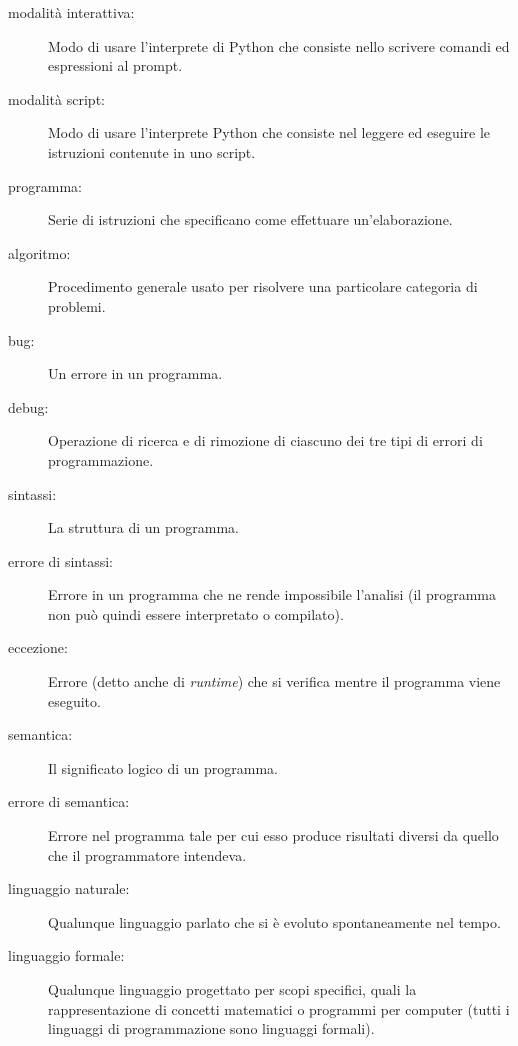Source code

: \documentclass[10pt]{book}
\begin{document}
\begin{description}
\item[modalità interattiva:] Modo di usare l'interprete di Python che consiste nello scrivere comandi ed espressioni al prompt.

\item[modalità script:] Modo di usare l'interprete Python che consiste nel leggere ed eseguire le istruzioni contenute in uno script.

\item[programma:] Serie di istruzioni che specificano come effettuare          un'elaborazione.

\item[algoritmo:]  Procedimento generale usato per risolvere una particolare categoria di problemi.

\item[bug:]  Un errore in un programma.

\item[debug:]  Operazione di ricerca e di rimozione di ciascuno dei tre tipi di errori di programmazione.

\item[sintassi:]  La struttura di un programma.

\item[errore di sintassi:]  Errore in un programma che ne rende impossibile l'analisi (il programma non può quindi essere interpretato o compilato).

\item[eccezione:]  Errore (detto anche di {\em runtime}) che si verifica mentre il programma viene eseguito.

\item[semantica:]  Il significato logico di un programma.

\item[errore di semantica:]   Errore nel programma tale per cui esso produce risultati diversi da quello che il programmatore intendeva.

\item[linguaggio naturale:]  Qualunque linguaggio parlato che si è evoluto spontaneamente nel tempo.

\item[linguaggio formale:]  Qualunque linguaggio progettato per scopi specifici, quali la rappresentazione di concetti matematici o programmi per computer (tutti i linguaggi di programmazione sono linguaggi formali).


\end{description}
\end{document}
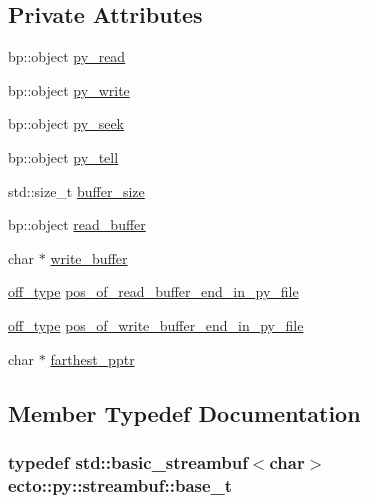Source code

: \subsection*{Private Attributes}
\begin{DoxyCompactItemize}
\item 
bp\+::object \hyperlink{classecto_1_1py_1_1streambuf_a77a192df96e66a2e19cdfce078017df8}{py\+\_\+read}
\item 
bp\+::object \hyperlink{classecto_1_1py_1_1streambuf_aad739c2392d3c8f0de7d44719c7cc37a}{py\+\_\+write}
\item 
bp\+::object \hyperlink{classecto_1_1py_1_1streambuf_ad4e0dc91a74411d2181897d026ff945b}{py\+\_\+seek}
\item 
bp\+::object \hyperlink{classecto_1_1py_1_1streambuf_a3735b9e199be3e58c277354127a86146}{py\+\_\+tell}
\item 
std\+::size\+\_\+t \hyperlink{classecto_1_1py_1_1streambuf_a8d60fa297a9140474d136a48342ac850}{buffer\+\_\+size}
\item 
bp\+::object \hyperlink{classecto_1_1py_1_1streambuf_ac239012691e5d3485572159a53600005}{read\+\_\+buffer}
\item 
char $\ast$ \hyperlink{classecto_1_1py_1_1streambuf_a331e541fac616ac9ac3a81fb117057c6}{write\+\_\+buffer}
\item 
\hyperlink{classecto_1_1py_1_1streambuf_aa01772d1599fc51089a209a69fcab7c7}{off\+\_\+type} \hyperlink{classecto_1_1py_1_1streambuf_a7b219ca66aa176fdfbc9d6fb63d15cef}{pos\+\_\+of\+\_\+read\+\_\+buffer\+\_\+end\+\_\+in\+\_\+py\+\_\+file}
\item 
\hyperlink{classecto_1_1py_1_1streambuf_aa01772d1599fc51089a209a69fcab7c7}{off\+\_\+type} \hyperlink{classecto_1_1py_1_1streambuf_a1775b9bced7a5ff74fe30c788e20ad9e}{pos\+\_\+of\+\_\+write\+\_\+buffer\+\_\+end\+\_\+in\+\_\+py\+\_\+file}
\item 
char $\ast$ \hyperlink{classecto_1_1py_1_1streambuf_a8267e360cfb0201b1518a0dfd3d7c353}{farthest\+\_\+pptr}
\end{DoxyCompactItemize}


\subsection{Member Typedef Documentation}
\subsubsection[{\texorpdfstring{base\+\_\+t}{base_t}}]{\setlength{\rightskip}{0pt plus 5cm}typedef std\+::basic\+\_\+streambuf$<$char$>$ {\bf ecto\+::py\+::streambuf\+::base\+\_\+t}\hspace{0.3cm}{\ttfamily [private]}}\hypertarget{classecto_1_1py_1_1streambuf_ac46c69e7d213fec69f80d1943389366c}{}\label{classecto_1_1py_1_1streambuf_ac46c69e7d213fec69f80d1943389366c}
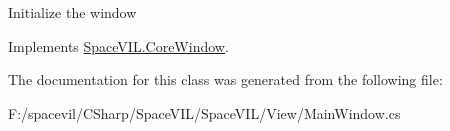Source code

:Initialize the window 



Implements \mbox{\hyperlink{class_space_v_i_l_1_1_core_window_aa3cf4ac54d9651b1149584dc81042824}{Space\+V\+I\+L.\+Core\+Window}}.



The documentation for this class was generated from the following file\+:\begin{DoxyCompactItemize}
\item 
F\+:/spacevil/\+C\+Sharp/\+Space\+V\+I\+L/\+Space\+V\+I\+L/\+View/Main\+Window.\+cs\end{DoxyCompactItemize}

Action item: Report back every line of the entries in which "consiste" occurs.

Output of the task:
\item[modalità interattiva:] Modo di usare l'interprete di Python che consiste nello scrivere comandi ed espressioni al prompt.
\item[modalità script:] Modo di usare l'interprete Python che consiste nel leggere ed eseguire le istruzioni contenute in uno script.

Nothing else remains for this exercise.